> _Description of the task_:
Repeat every entry word for word, but leave the images out of your copy.

> _Excerpted data_:
════════════════════
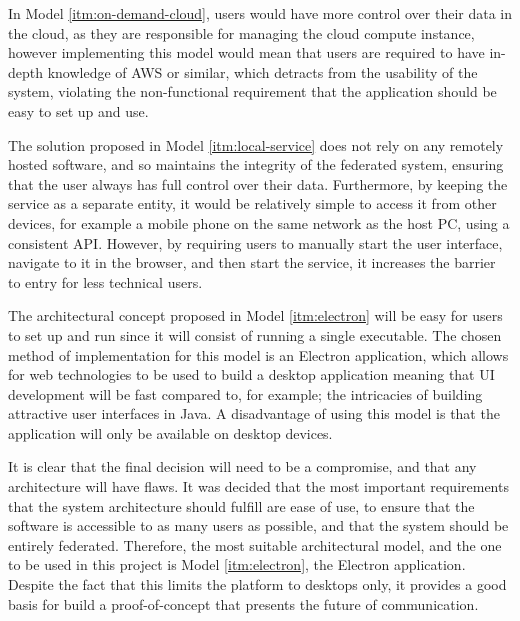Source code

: In Model \ref{itm:on-demand-cloud}, users would have more control over their data in the cloud, as they are responsible for managing the cloud compute instance, however implementing this model would mean that users are required to have in-depth knowledge of AWS or similar, which detracts from the usability of the system, violating the non-functional requirement that the application should be easy to set up and use.

The solution proposed in Model \ref{itm:local-service} does not rely on any remotely hosted software, and so maintains the integrity of the federated system, ensuring that the user always has full control over their data. Furthermore, by keeping the service as a separate entity, it would be relatively simple to access it from other devices, for example a mobile phone on the same network as the host PC, using a consistent API. However, by requiring users to manually start the user interface, navigate to it in the browser, and then start the service, it increases the barrier to entry for less technical users.

The architectural concept proposed in Model \ref{itm:electron} will be easy for users to set up and run since it will consist of running a single executable. The chosen method of implementation for this model is an Electron application, which allows for web technologies to be used to build a desktop application meaning that UI development will be fast compared to, for example; the intricacies of building attractive user interfaces in Java. A disadvantage of using this model is that the application will only be available on desktop devices.

It is clear that the final decision will need to be a compromise, and that any architecture will have flaws. It was decided that the most important requirements that the system architecture should fulfill are ease of use, to ensure that the software is accessible to as many users as possible, and that the system should be entirely federated. Therefore, the most suitable architectural model, and the one to be used in this project is Model \ref{itm:electron}, the Electron application. Despite the fact that this limits the platform to desktops only, it provides a good basis for build a proof-of-concept that presents the future of communication.

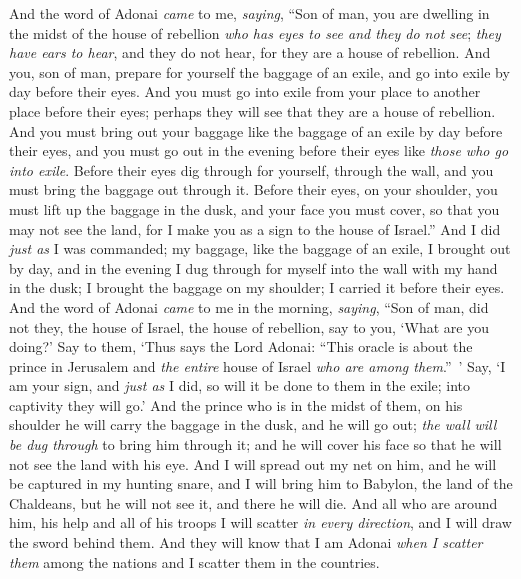 \begin{biblechapter} %
 And the word of Adonai \textit{came} to me, \textit{saying},
\verse “Son of man, you are dwelling in the midst of the house of rebellion \textit{who has eyes to see and they do not see}; \textit{they have ears to hear}, and they do not hear, for they are a house of rebellion.
\verse And you, son of man, prepare for yourself the baggage of an exile, and go into exile by day before their eyes. And you must go into exile from your place to another place before their eyes; perhaps they will see that they are a house of rebellion.
\verse And you must bring out your baggage like the baggage of an exile by day before their eyes, and you must go out in the evening before their eyes like \textit{those who go into exile}.
\verse Before their eyes dig through for yourself, through the wall, and you must bring the baggage out through it.
\verse Before their eyes, on your shoulder, you must lift up the baggage in the dusk, and your face you must cover, so that you may not see the land, for I make you as a sign to the house of Israel.”
\verse And I did \textit{just as} I was commanded; my baggage, like the baggage of an exile, I brought out by day, and in the evening I dug through for myself into the wall with my hand in the dusk; I brought the baggage on my shoulder; I carried it before their eyes.
\verse And the word of Adonai \textit{came} to me in the morning, \textit{saying},
\verse “Son of man, did not they, the house of Israel, the house of rebellion, say to you, ‘What are you doing?’
\verse Say to them, ‘Thus says the Lord Adonai: “This oracle is about the prince in Jerusalem and \textit{the entire} house of Israel \textit{who are among them}.” ’
\verse Say, ‘I am your sign, and \textit{just as} I did, so will it be done to them in the exile; into captivity they will go.’
\verse And the prince who is in the midst of them, on his shoulder he will carry the baggage in the dusk, and he will go out; \textit{the wall will be dug through} to bring him through it; and he will cover his face so that he will not see the land with his eye.
\verse And I will spread out my net on him, and he will be captured in my hunting snare, and I will bring him to Babylon, the land of the Chaldeans, but he will not see it, and there he will die.
\verse And all who are around him, his help and all of his troops I will scatter \textit{in every direction}, and I will draw the sword behind them.
\verse And they will know that I am Adonai \textit{when I scatter them} among the nations and I scatter them in the countries.

\end{biblechapter}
════════════════════
> _Task response_:
Source code

: In Model \ref{itm:on-demand-cloud}, users would have more control over their data in the cloud, as they are responsible for managing the cloud compute instance, however implementing this model would mean that users are required to have in-depth knowledge of AWS or similar, which detracts from the usability of the system, violating the non-functional requirement that the application should be easy to set up and use.

The solution proposed in Model \ref{itm:local-service} does not rely on any remotely hosted software, and so maintains the integrity of the federated system, ensuring that the user always has full control over their data. Furthermore, by keeping the service as a separate entity, it would be relatively simple to access it from other devices, for example a mobile phone on the same network as the host PC, using a consistent API. However, by requiring users to manually start the user interface, navigate to it in the browser, and then start the service, it increases the barrier to entry for less technical users.

The architectural concept proposed in Model \ref{itm:electron} will be easy for users to set up and run since it will consist of running a single executable. The chosen method of implementation for this model is an Electron application, which allows for web technologies to be used to build a desktop application meaning that UI development will be fast compared to, for example; the intricacies of building attractive user interfaces in Java. A disadvantage of using this model is that the application will only be available on desktop devices.

It is clear that the final decision will need to be a compromise, and that any architecture will have flaws. It was decided that the most important requirements that the system architecture should fulfill are ease of use, to ensure that the software is accessible to as many users as possible, and that the system should be entirely federated. Therefore, the most suitable architectural model, and the one to be used in this project is Model \ref{itm:electron}, the Electron application. Despite the fact that this limits the platform to desktops only, it provides a good basis for build a proof-of-concept that presents the future of communication.

 \begin{biblechapter} %
 And the word of Adonai \textit{came} to me, \textit{saying},
\verse “Son of man, you are dwelling in the midst of the house of rebellion \textit{who has eyes to see and they do not see}; \textit{they have ears to hear}, and they do not hear, for they are a house of rebellion.
\verse And you, son of man, prepare for yourself the baggage of an exile, and go into exile by day before their eyes. And you must go into exile from your place to another place before their eyes; perhaps they will see that they are a house of rebellion.
\verse And you must bring out your baggage like the baggage of an exile by day before their eyes, and you must go out in the evening before their eyes like \textit{those who go into exile}.
\verse Before their eyes dig through for yourself, through the wall, and you must bring the baggage out through it.
\verse Before their eyes, on your shoulder, you must lift up the baggage in the dusk, and your face you must cover, so that you may not see the land, for I make you as a sign to the house of Israel.”
\verse And I did \textit{just as} I was commanded; my baggage, like the baggage of an exile, I brought out by day, and in the evening I dug through for myself into the wall with my hand in the dusk; I brought the baggage on my shoulder; I carried it before their eyes.
\verse And the word of Adonai \textit{came} to me in the morning, \textit{saying},
\verse “Son of man, did not they, the house of Israel, the house of rebellion, say to you, ‘What are you doing?’
\verse Say to them, ‘Thus says the Lord Adonai: “This oracle is about the prince in Jerusalem and \textit{the entire} house of Israel \textit{who are among them}.” ’
\verse Say, ‘I am your sign, and \textit{just as} I did, so will it be done to them in the exile; into captivity they will go.’
\verse And the prince who is in the midst of them, on his shoulder he will carry the baggage in the dusk, and he will go out; \textit{the wall will be dug through} to bring him through it; and he will cover his face so that he will not see the land with his eye.
\verse And I will spread out my net on him, and he will be captured in my hunting snare, and I will bring him to Babylon, the land of the Chaldeans, but he will not see it, and there he will die.
\verse And all who are around him, his help and all of his troops I will scatter \textit{in every direction}, and I will draw the sword behind them.
\verse And they will know that I am Adonai \textit{when I scatter them} among the nations and I scatter them in the countries.

\end{biblechapter}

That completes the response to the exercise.